Blog: Passion-romans

Les romans scandinaves

Ah les romans scandinaves… Franchement, j’y adhère! Tout a commencé pour moi, comme pour beaucoup de monde, avec la trilogie bien connue des « Millénium », de feu Stieg Larsson. De plus en plus intéressé par ces polars venus du froid, j’ai découvert ensuite quelques romans d’Hakan Nesser, également suédois. Toujours aussi convaincu et charmé, j’ai eu le bonheur total de tomber sur le Maître du roman scandinave, Henning Mankell, avec les aventures du sublime commissaire Kurt Wallander qui, à mon grand regret, a définitivement pris sa retraite.

J’ai alors décidé de traverser la frontière et de me rendre en Norvège pour faire connaissance avec Jo Nesbo, avec ses romans mettant en scène le troublant inspecteur Harry Hole. Pour finir, je me suis encore rendu un peu plus à l’ouest pour me poser en Islande, où j’ai pu découvrir les romans d’Arnaldur Indridason qui, avec sa plume habile, nous livre les enquêtes du commissaire Erlendur Sveinsson. Au sens large du terme, cela reste encore la Scandinavie. (Les puristes me diront que non).

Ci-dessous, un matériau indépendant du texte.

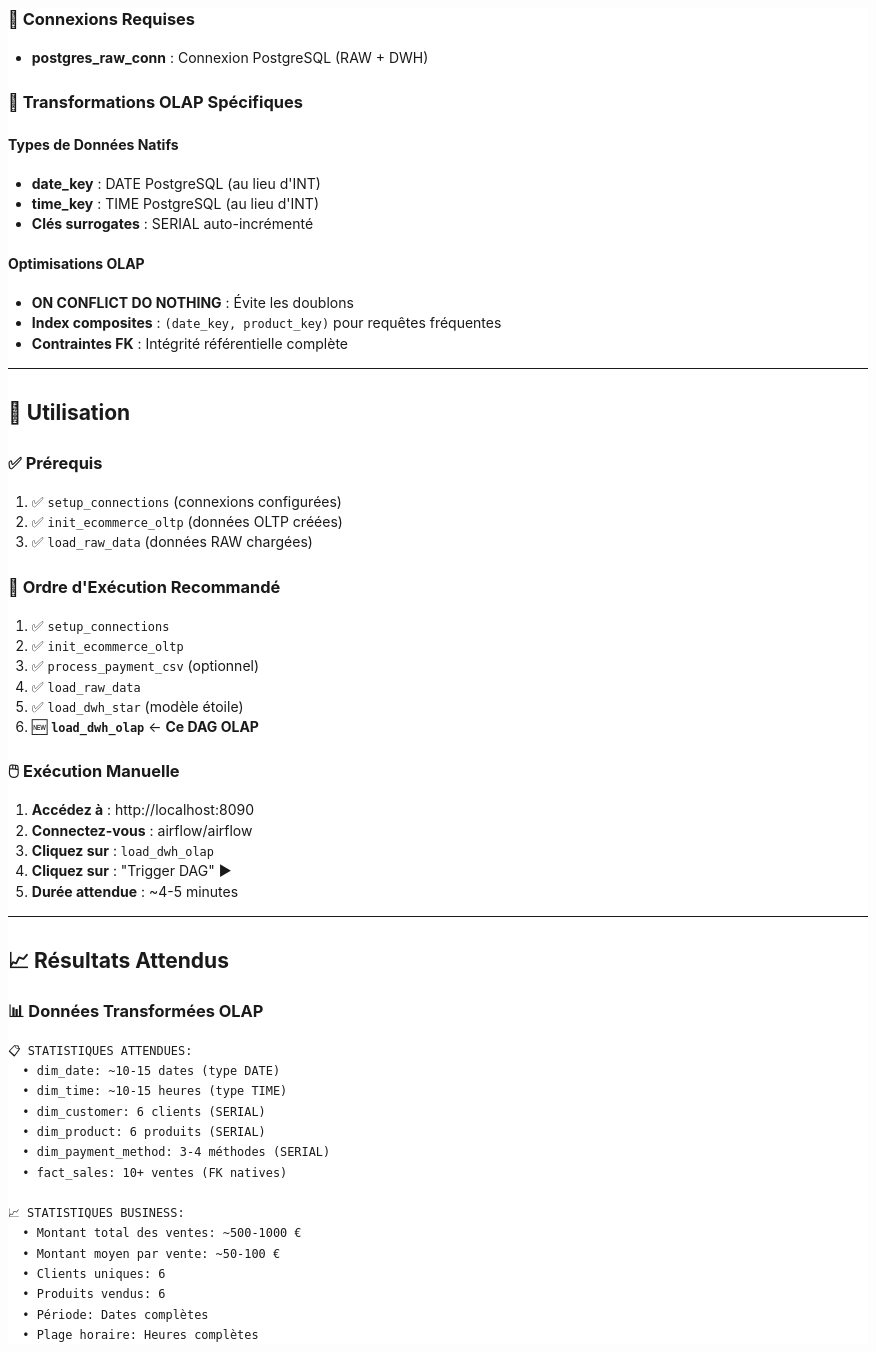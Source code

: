 ### 🔗 **Connexions Requises**
- **postgres_raw_conn** : Connexion PostgreSQL (RAW + DWH)

### 🔄 **Transformations OLAP Spécifiques**

#### Types de Données Natifs
- **date_key** : DATE PostgreSQL (au lieu d'INT)
- **time_key** : TIME PostgreSQL (au lieu d'INT)
- **Clés surrogates** : SERIAL auto-incrémenté

#### Optimisations OLAP
- **ON CONFLICT DO NOTHING** : Évite les doublons
- **Index composites** : `(date_key, product_key)` pour requêtes fréquentes
- **Contraintes FK** : Intégrité référentielle complète

---

## 🚀 Utilisation

### ✅ **Prérequis**
1. ✅ `setup_connections` (connexions configurées)
2. ✅ `init_ecommerce_oltp` (données OLTP créées)
3. ✅ `load_raw_data` (données RAW chargées)

### 🎯 **Ordre d'Exécution Recommandé**
1. ✅ `setup_connections`
2. ✅ `init_ecommerce_oltp`
3. ✅ `process_payment_csv` (optionnel)
4. ✅ `load_raw_data`
5. ✅ `load_dwh_star` (modèle étoile)
6. 🆕 **`load_dwh_olap`** ← **Ce DAG OLAP**

### 🖱️ **Exécution Manuelle**
1. **Accédez à** : http://localhost:8090
2. **Connectez-vous** : airflow/airflow
3. **Cliquez sur** : `load_dwh_olap`
4. **Cliquez sur** : "Trigger DAG" ▶️
5. **Durée attendue** : ~4-5 minutes

---

## 📈 Résultats Attendus

### 📊 **Données Transformées OLAP**
```
📋 STATISTIQUES ATTENDUES:
  • dim_date: ~10-15 dates (type DATE)
  • dim_time: ~10-15 heures (type TIME)
  • dim_customer: 6 clients (SERIAL)
  • dim_product: 6 produits (SERIAL)
  • dim_payment_method: 3-4 méthodes (SERIAL)
  • fact_sales: 10+ ventes (FK natives)

📈 STATISTIQUES BUSINESS:
  • Montant total des ventes: ~500-1000 €
  • Montant moyen par vente: ~50-100 €
  • Clients uniques: 6
  • Produits vendus: 6
  • Période: Dates complètes
  • Plage horaire: Heures complètes
```
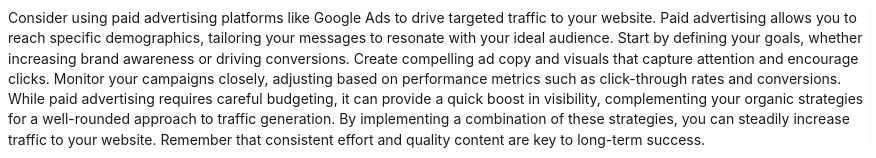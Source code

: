 Consider using paid advertising platforms like Google Ads to drive targeted traffic to your website. Paid advertising allows you to reach specific demographics, tailoring your messages to resonate with your ideal audience. Start by defining your goals, whether increasing brand awareness or driving conversions. Create compelling ad copy and visuals that capture attention and encourage clicks. Monitor your campaigns closely, adjusting based on performance metrics such as click-through rates and conversions. While paid advertising requires careful budgeting, it can provide a quick boost in visibility, complementing your organic strategies for a well-rounded approach to traffic generation.
By implementing a combination of these strategies, you can steadily increase traffic to your website. Remember that consistent effort and quality content are key to long-term success.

Là, je suis retourné en Suède et j’ai fait connaissance avec un roman de Camilla Läckberg qui n’échappera pas à mon jugement: c’est du bon! Mais pas pour tous les aspects…

Autour du roman

Camilla Läckberg nous offre une intrigue bien construite, mystérieuse et noire, qui va emmener le lecteur au moyen de nombreux flash-back dans l’Histoire de la Suède durant la Seconde Guerre mondiale. Le nazisme prend dans ce roman une proportion dominante et le lecteur devra faire face à des scènes abominables. Et oui, Camilla Läckberg ne nous épargne absolument rien. Durant cette funeste période, il faut savoir que la Suède a passablement été épargnée, au détriment de la Norvège qui a subi les ravages de l’occupation allemande. Cette intrigante histoire cachant bien des secrets nous plonge intégralement dans l’atmosphère sinistre et tragique de cette cruelle période. Le passé refait parfois surface et vous rattrape sans pitié pour des actes que vous avez commis il y a bien longtemps… Je pense que cette phrase résume bien cette oeuvre.

L’auteur a su mettre en scène des personnages bien cadrés, touchants, « vivants » et bien décrits (peut-être même parfois un peu trop). En ce qui concerne l’enquête de police proprement dite menée par nos inspecteurs suédois, elle m’a paru très banale, sans grand intérêt majeur au niveau technique, avec un commissaire très effacé et totalement inefficace. C’est le seul reproche que je fais à Camilla Läckberg, de ne pas avoir creusé un peu plus de ce côté-là, par la subtilité des moyens scientifiques sur la recherche des preuves, de ne pas avoir développé un peu plus les explications sur les recherches d’indices et d’éléments utiles à l’enquête. Merci les coïncidences… Et Heureusement que notre commissaire peut compter sur ses hommes un peu plus malins que lui pour relever ce constat bien décevant. Mais ne vous appuyez pas que sur ce constat, le reste en vaut largement la chandelle!

Avant de vous relater le déroulement principal de l’intrigue – sans toutefois trop vous en dévoiler – je vais relever des aspects « secondaires » très pertinents, en retrait de la trame principale, qui donnent à ce roman un « plus » majeur pour le lecteur. Nous allons en savoir davantage sur les problèmes de société en Suède ainsi que des remises en question fondamentales que Camilla Läckberg a jugé utile de mettre en exergue dans son roman.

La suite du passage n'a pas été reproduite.